Plain-text document sources:
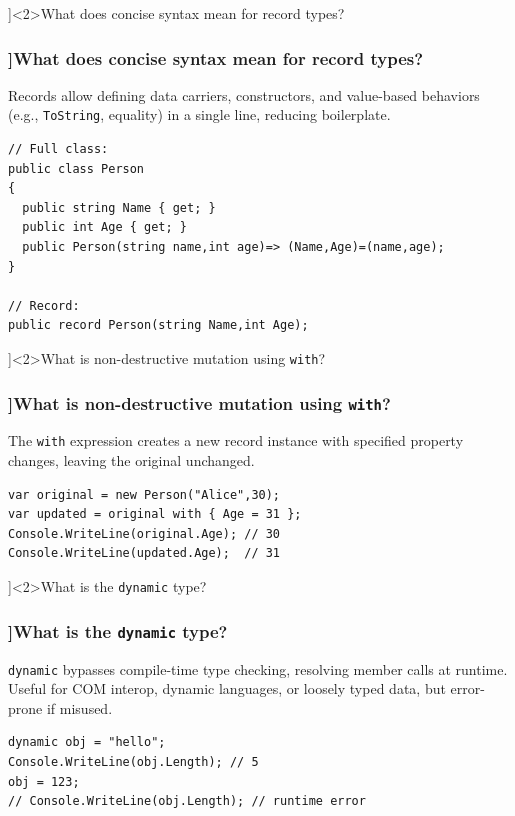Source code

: \QuestionSlide[\CategoryBadge[LangColor!20]{Language Feature}]<2>{What does concise syntax mean for record types?}
\begin{frame}[fragile]
  \frametitle{\AnswerTitle[\CategoryBadge[LangColor!20]{Language Feature}]{What does concise syntax mean for record types?}}

  {\footnotesize
    Records allow defining data carriers, constructors, and value-based behaviors (e.g., \texttt{ToString}, equality) in a single line, reducing boilerplate.
  }

  \begin{verbatim}
// Full class:
public class Person
{
  public string Name { get; }
  public int Age { get; }
  public Person(string name,int age)=> (Name,Age)=(name,age);
}

// Record:
public record Person(string Name,int Age);
  \end{verbatim}
\end{frame}

\QuestionSlide[\CategoryBadge[LangColor!20]{Language Feature}]<2>{What is non-destructive mutation using \texttt{with}?}
\begin{frame}[fragile]
  \frametitle{\AnswerTitle[\CategoryBadge[LangColor!20]{Language Feature}]{What is non-destructive mutation using \texttt{with}?}}

  {\footnotesize
    The \texttt{with} expression creates a new record instance with specified property changes, leaving the original unchanged.
  }

  \begin{verbatim}
var original = new Person("Alice",30);
var updated = original with { Age = 31 };
Console.WriteLine(original.Age); // 30
Console.WriteLine(updated.Age);  // 31
  \end{verbatim}
\end{frame}

\QuestionSlide[\CategoryBadge[LangColor!20]{Language Feature}]<2>{What is the \texttt{dynamic} type?}
\begin{frame}[fragile]
  \frametitle{\AnswerTitle[\CategoryBadge[LangColor!20]{Language Feature}]{What is the \texttt{dynamic} type?}}

  {\footnotesize
    \texttt{dynamic} bypasses compile-time type checking, resolving member calls at runtime. Useful for COM interop, dynamic languages, or loosely typed data, but error-prone if misused.
  }

  \begin{verbatim}
dynamic obj = "hello";
Console.WriteLine(obj.Length); // 5
obj = 123;
// Console.WriteLine(obj.Length); // runtime error
  \end{verbatim}
\end{frame}

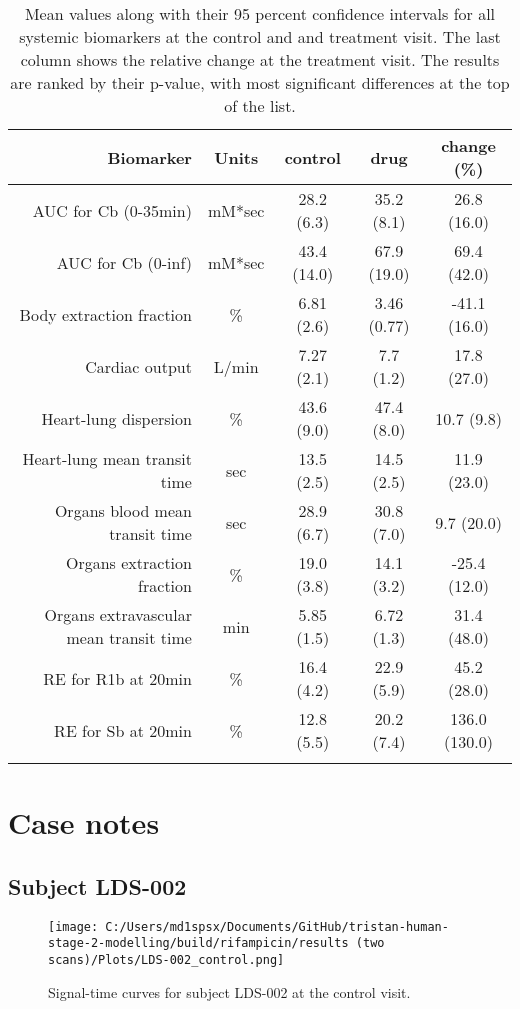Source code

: \documentclass{epflreport}%
\begin{document}
\begin{longtable}{rcccc}%
\hline%
Biomarker&Units&control&drug&change (\%)\\%
\hline%
AUC for Cb (0{-}35min)&mM*sec&28.2 (6.3) &35.2 (8.1) &26.8 (16.0) \\%
AUC for Cb (0{-}inf)&mM*sec&43.4 (14.0) &67.9 (19.0) &69.4 (42.0) \\%
Body extraction fraction&\%&6.81 (2.6) &3.46 (0.77) &{-}41.1 (16.0) \\%
Cardiac output&L/min&7.27 (2.1) &7.7 (1.2) &17.8 (27.0) \\%
Heart{-}lung dispersion&\%&43.6 (9.0) &47.4 (8.0) &10.7 (9.8) \\%
Heart{-}lung mean transit time&sec&13.5 (2.5) &14.5 (2.5) &11.9 (23.0) \\%
Organs blood mean transit time&sec&28.9 (6.7) &30.8 (7.0) &9.7 (20.0) \\%
Organs extraction fraction&\%&19.0 (3.8) &14.1 (3.2) &{-}25.4 (12.0) \\%
Organs extravascular mean transit time&min&5.85 (1.5) &6.72 (1.3) &31.4 (48.0) \\%
RE for R1b at 20min&\%&16.4 (4.2) &22.9 (5.9) &45.2 (28.0) \\%
RE for Sb at 20min&\%&12.8 (5.5) &20.2 (7.4) &136.0 (130.0) \\%
\hline%
\caption{Mean values along with their 95 percent confidence intervals for all systemic biomarkers at the control and and treatment visit. The last column shows the relative change at the treatment visit. The results are ranked by their p-value, with most significant differences at the top of the list.} \\%
\end{longtable}%
\clearpage%
\section{Case notes}%
\label{sec:Casenotes}%

%
\subsection{Subject LDS{-}002}%
\label{subsec:SubjectLDS{-}002}%

%


\begin{figure}[h!]%
\centering%
\texttt{[image: C:/Users/md1spsx/Documents/GitHub/tristan-human-stage-2-modelling/build/rifampicin/results (two scans)/Plots/LDS-002\_control.png]}%
\caption{Signal{-}time curves for subject LDS{-}002 at the control visit.}%
\end{figure}
\end{document}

> [WHAT TO PRODUCE]: Find the lines above that contain "Organs" and report their number, without comment.

> [TASK ANSWER]: 3